### WORK ORDER
Below are records. Copy every line with "error" in it.

### Dataset entries

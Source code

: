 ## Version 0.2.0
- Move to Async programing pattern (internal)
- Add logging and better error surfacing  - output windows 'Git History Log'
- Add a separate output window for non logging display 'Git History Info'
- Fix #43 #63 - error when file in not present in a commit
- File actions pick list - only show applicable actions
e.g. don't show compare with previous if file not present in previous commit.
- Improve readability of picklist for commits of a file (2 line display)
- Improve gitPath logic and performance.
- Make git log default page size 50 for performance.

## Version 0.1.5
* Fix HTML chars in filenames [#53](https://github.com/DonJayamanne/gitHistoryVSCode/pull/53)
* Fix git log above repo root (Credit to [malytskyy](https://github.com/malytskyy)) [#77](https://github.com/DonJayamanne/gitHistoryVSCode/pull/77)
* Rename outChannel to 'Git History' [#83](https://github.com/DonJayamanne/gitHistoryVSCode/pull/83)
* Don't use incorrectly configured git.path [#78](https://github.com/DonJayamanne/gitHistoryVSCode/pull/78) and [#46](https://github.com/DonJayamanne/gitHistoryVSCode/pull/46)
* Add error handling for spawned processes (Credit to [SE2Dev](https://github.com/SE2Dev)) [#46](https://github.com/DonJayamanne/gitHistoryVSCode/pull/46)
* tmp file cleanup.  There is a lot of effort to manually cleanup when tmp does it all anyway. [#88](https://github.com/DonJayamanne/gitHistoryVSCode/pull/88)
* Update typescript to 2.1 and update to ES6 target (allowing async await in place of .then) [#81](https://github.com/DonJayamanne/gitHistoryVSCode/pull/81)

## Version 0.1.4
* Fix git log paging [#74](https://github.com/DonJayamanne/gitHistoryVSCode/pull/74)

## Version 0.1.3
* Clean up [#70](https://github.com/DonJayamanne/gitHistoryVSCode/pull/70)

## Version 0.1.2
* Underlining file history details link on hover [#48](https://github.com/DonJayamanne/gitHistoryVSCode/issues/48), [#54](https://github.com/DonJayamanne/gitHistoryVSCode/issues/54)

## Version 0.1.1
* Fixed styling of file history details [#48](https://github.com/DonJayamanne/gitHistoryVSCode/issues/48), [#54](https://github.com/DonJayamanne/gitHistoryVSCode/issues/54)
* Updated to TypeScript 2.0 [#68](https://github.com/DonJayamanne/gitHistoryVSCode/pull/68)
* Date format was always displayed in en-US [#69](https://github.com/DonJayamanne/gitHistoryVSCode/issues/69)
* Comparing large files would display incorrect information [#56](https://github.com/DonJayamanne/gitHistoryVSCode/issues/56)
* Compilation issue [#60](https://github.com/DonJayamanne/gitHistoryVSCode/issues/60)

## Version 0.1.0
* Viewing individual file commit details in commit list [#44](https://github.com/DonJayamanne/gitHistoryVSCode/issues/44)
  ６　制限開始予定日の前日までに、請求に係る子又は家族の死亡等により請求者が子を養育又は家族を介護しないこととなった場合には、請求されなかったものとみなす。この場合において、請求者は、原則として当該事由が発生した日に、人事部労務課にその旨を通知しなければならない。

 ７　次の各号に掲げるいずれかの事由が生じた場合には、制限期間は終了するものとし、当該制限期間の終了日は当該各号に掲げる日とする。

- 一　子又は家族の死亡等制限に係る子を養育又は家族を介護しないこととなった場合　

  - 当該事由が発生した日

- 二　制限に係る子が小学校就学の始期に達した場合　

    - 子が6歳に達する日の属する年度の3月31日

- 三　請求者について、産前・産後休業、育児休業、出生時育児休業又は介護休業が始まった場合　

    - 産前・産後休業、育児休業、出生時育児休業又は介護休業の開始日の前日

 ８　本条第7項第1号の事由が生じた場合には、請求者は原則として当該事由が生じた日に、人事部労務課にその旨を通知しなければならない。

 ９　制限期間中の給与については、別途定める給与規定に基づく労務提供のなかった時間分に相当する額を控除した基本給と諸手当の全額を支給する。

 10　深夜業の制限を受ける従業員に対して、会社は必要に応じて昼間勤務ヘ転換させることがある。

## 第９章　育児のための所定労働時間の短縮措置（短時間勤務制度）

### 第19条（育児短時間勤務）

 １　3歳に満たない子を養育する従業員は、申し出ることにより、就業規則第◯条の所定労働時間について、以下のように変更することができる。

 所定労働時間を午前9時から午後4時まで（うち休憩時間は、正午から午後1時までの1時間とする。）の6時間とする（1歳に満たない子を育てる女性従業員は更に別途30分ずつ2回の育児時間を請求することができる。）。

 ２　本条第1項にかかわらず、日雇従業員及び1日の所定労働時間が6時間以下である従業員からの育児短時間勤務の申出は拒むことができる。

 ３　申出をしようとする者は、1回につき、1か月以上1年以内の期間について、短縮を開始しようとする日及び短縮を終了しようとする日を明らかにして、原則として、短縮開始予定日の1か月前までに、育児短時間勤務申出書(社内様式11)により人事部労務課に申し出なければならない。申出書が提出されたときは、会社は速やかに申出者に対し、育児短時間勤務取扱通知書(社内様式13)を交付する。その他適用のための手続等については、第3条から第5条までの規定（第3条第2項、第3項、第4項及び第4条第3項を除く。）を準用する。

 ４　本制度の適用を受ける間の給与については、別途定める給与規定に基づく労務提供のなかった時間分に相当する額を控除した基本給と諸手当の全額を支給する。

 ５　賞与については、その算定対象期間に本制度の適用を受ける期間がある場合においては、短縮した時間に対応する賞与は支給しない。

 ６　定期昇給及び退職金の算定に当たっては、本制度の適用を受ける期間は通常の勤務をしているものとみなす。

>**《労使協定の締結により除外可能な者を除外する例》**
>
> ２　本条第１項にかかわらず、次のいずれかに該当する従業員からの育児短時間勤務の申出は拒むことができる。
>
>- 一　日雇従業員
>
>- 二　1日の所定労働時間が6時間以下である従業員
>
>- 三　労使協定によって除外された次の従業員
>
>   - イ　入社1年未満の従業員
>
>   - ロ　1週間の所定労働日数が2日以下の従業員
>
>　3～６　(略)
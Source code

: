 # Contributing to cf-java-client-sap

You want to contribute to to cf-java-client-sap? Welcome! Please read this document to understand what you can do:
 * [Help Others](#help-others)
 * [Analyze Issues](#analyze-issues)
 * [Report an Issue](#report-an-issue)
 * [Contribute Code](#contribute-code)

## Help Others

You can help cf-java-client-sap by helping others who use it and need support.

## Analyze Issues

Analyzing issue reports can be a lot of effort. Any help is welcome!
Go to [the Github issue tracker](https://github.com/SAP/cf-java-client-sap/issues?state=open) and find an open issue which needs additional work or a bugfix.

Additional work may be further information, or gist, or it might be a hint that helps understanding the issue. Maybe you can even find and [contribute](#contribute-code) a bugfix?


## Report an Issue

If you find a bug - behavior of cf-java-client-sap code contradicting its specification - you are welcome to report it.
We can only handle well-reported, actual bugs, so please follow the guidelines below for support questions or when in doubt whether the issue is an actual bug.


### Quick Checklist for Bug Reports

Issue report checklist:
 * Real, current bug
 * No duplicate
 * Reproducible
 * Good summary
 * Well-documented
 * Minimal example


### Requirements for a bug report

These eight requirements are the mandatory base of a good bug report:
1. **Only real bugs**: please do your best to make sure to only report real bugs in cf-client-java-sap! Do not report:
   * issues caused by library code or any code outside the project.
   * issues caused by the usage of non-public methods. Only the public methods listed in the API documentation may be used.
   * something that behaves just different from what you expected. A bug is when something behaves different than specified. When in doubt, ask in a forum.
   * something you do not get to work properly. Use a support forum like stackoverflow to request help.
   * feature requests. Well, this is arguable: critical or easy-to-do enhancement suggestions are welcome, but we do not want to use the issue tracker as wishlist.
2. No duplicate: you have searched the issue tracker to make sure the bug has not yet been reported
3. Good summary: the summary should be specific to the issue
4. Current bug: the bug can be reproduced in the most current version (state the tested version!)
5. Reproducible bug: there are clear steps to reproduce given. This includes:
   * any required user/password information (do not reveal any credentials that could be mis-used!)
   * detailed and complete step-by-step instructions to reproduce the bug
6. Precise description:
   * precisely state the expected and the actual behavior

### ANSWER SPACE
- Add logging and better error surfacing  - output windows 'Git History Log'
- Fix #43 #63 - error when file in not present in a commit
* Add error handling for spawned processes (Credit to [SE2Dev](https://github.com/SE2Dev)) [#46](https://github.com/DonJayamanne/gitHistoryVSCode/pull/46)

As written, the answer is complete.